Work instruction
Each line of the records containing "gloomyKevin" is to be copied out and returned.

Data shown: Begin

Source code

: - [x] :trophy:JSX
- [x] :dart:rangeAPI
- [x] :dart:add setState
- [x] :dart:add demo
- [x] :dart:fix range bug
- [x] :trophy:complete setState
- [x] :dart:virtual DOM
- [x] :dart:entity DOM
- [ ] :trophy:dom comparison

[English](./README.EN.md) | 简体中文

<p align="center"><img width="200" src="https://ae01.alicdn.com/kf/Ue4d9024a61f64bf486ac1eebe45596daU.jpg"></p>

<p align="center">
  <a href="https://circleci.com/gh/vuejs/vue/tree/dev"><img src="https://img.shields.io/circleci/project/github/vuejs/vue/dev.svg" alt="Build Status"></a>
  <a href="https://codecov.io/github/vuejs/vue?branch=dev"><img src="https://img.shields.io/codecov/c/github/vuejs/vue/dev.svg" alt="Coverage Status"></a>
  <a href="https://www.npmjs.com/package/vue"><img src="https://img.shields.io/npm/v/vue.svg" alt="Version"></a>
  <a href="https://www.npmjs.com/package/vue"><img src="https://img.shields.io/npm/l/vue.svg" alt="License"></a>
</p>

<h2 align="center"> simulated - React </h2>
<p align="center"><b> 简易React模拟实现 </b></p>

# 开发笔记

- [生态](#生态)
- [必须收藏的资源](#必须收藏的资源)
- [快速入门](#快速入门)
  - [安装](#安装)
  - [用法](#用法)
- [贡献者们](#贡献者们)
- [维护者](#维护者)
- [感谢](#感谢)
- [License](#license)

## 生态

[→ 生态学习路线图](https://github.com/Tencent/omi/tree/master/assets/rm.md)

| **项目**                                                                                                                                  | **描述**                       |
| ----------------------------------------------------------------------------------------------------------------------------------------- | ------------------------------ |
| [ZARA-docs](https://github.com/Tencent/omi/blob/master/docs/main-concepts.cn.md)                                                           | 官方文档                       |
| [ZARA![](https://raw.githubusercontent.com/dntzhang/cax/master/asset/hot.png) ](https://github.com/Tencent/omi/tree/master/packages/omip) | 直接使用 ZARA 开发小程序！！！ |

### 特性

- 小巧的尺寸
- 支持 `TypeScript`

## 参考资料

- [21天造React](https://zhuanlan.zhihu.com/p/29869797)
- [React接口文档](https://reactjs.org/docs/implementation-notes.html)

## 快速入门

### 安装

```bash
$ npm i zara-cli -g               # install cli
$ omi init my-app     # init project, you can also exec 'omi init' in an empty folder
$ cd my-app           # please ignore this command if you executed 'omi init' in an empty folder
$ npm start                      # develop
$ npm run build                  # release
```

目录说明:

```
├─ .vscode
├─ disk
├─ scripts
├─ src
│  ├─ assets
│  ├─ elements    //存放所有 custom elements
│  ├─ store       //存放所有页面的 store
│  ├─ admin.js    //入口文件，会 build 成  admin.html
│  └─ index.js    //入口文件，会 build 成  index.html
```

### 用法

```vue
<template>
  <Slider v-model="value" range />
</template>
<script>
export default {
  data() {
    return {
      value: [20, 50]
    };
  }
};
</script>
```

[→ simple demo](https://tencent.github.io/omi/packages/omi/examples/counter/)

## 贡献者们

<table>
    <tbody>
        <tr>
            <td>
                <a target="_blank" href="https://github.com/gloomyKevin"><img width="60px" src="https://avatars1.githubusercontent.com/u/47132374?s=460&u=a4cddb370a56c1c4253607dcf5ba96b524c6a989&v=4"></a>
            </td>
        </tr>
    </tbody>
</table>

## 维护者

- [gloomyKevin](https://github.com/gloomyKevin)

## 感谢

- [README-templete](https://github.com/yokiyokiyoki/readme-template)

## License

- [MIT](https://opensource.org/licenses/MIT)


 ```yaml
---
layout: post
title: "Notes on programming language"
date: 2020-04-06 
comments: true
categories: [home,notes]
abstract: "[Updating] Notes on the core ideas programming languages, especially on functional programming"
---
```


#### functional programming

Data shown: End

Reply to the exercise
                <a target="_blank" href="https://github.com/gloomyKevin"><img width="60px" src="https://avatars1.githubusercontent.com/u/47132374?s=460&u=a4cddb370a56c1c4253607dcf5ba96b524c6a989&v=4"></a>
- [gloomyKevin](https://github.com/gloomyKevin)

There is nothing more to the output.